TSVWG | R. Penno |
Internet-Draft | Cisco |
Intended status: Best Current Practice | S. Perreault |
Expires: August 22, 2015 | Viagenie |
S. Kamiset | |
Insieme Networks | |
M. Boucadair | |
France Telecom | |
K. Naito | |
NTT | |
February 18, 2015 |
Network Address Translation (NAT) Behavioral Requirements Updates
draft-ietf-tsvwg-behave-requirements-update-01
This document clarifies and updates several requirements of RFC4787, RFC5382 and RFC5508 based on operational and development experience. The focus of this document is NAPT44.
The key words "MUST", "MUST NOT", "REQUIRED", "SHALL", "SHALL NOT", "SHOULD", "SHOULD NOT", "RECOMMENDED", "MAY", and "OPTIONAL" in this document are to be interpreted as described in RFC 2119 [RFC2119].
This Internet-Draft is submitted in full conformance with the provisions of BCP 78 and BCP 79.
Internet-Drafts are working documents of the Internet Engineering Task Force (IETF). Note that other groups may also distribute working documents as Internet-Drafts. The list of current Internet-Drafts is at http://datatracker.ietf.org/drafts/current/.
Internet-Drafts are draft documents valid for a maximum of six months and may be updated, replaced, or obsoleted by other documents at any time. It is inappropriate to use Internet-Drafts as reference material or to cite them other than as "work in progress."
This Internet-Draft will expire on August 22, 2015.
Copyright (c) 2015 IETF Trust and the persons identified as the document authors. All rights reserved.
This document is subject to BCP 78 and the IETF Trust's Legal Provisions Relating to IETF Documents (http://trustee.ietf.org/license-info) in effect on the date of publication of this document. Please review these documents carefully, as they describe your rights and restrictions with respect to this document. Code Components extracted from this document must include Simplified BSD License text as described in Section 4.e of the Trust Legal Provisions and are provided without warranty as described in the Simplified BSD License.

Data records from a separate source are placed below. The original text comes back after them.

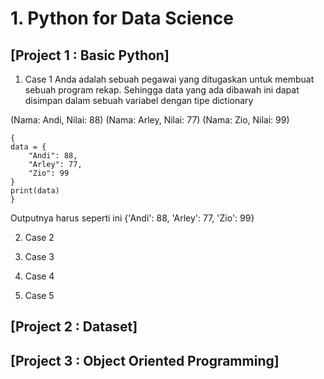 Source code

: # 1. Python for Data Science

## [Project 1 : Basic Python]
1. Case 1
Anda adalah sebuah pegawai yang ditugaskan untuk membuat sebuah program rekap. Sehingga data yang ada dibawah ini dapat disimpan dalam sebuah variabel dengan tipe dictionary

(Nama: Andi, Nilai: 88)
(Nama: Arley, Nilai: 77)
(Nama: Zio, Nilai: 99)

```
{
data = {
    "Andi": 88,
    "Arley": 77,
    "Zio": 99
}
print(data)
}
```
Outputnya harus seperti ini
{'Andi': 88, 'Arley': 77, 'Zio': 99}

2. Case 2

3. Case 3
 
4. Case 4
   
5. Case 5

## [Project 2 : Dataset]

## [Project 3 : Object Oriented Programming]
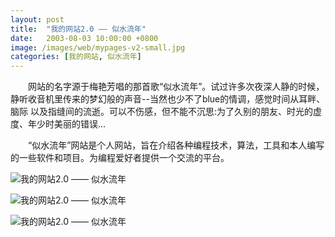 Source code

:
 ```yaml
---
layout: post
title:  "我的网站2.0 —— 似水流年"
date:   2003-08-03 10:00:00 +0800
image: /images/web/mypages-v2-small.jpg
categories: [我的网站, 似水流年]
---
```


　　网站的名字源于梅艳芳唱的那首歌“似水流年”。试过许多次夜深人静的时候，静听收音机里传来的梦幻般的声音--当然也少不了blue的情调，感觉时间从耳畔、脑际 以及指缝间的流逝。可以不伤感，但不能不沉思:为了久别的朋友、时光的虚度、年少时美丽的错误...

　　“似水流年”网站是个人网站，旨在介绍各种编程技术，算法，工具和本人编写的一些软件和项目。为编程爱好者提供一个交流的平台。 


![我的网站2.0 —— 似水流年]({{site.baseurl}}/images/web/我的网站2-似水流年.png)

![我的网站2.0 —— 似水流年]({{site.baseurl}}/images/web/我的网站2-似水流年-1.png)

![我的网站2.0 —— 似水流年]({{site.baseurl}}/images/web/我的网站2-似水流年-2.png)
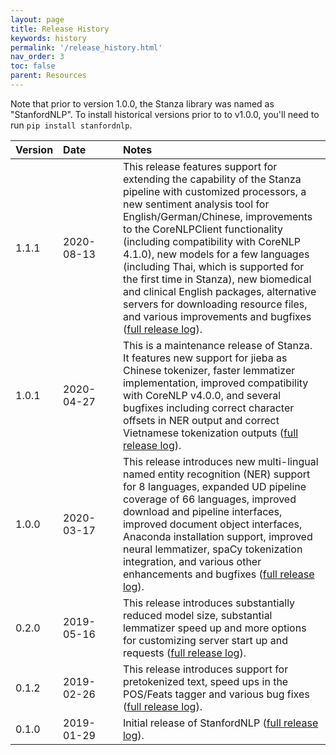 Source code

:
 ```yaml
---
layout: page
title: Release History
keywords: history
permalink: '/release_history.html'
nav_order: 3
toc: false
parent: Resources
---
```


Note that prior to version 1.0.0, the Stanza library was named as "StanfordNLP". To install historical versions prior to to v1.0.0, you'll need to run `pip install stanfordnlp`.

| Version | Date&nbsp;&nbsp;&nbsp;&nbsp;&nbsp;&nbsp;&nbsp;&nbsp;&nbsp;&nbsp; | Notes |
| :--- | :----------------------------------- | :--- |
| 1.1.1 | 2020-08-13 | This release features support for extending the capability of the Stanza pipeline with customized processors, a new sentiment analysis tool for English/German/Chinese, improvements to the CoreNLPClient functionality (including compatibility with CoreNLP 4.1.0), new models for a few languages (including Thai, which is supported for the first time in Stanza), new biomedical and clinical English packages, alternative servers for downloading resource files, and various improvements and bugfixes ([full release log](https://github.com/stanfordnlp/stanza/releases/tag/v1.1.1)). |
| 1.0.1 | 2020-04-27 | This is a maintenance release of Stanza. It features new support for jieba as Chinese tokenizer, faster lemmatizer implementation, improved compatibility with CoreNLP v4.0.0, and several bugfixes including correct character offsets in NER output and correct Vietnamese tokenization outputs ([full release log](https://github.com/stanfordnlp/stanza/releases/tag/v1.0.1)). |
| 1.0.0 | 2020-03-17 | This release introduces new multi-lingual named entity recognition (NER) support for 8 languages, expanded UD pipeline coverage of 66 languages, improved download and pipeline interfaces, improved document object interfaces, Anaconda installation support, improved neural lemmatizer, spaCy tokenization integration, and various other enhancements and bugfixes ([full release log](https://github.com/stanfordnlp/stanza/releases/tag/v1.0.0)). |
| 0.2.0 | 2019-05-16 | This release introduces substantially reduced model size, substantial lemmatizer speed up and more options for customizing server start up and requests ([full release log](https://github.com/stanfordnlp/stanza/releases/tag/v0.2.0)). |
| 0.1.2 | 2019-02-26 | This release introduces support for pretokenized text, speed ups in the POS/Feats tagger and various bug fixes ([full release log](https://github.com/stanfordnlp/stanza/releases/tag/v0.1.2)). |
| 0.1.0 | 2019-01-29 | Initial release of StanfordNLP ([full release log](https://github.com/stanfordnlp/stanza/releases/tag/v0.1.0)). |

[RFC4787], [RFC5382] and [RFC5508] greatly advanced NAT interoperability and conformance. But with widespread deployment and evolution of NAT more development and operational experience was acquired some areas of the original documents need further clarification or updates. This document provides such clarifications and updates.
This document focuses solely on NAPT44 and its goal is to clarify, fill gaps or update requirements of [RFC4787], [RFC5382] and [RFC5508].
It is out of the scope of this document the creation of completely new requirements not associated with the documents cited above. New requirements would be better served elsewhere and if they are CGN specific in an update to [RFC6888].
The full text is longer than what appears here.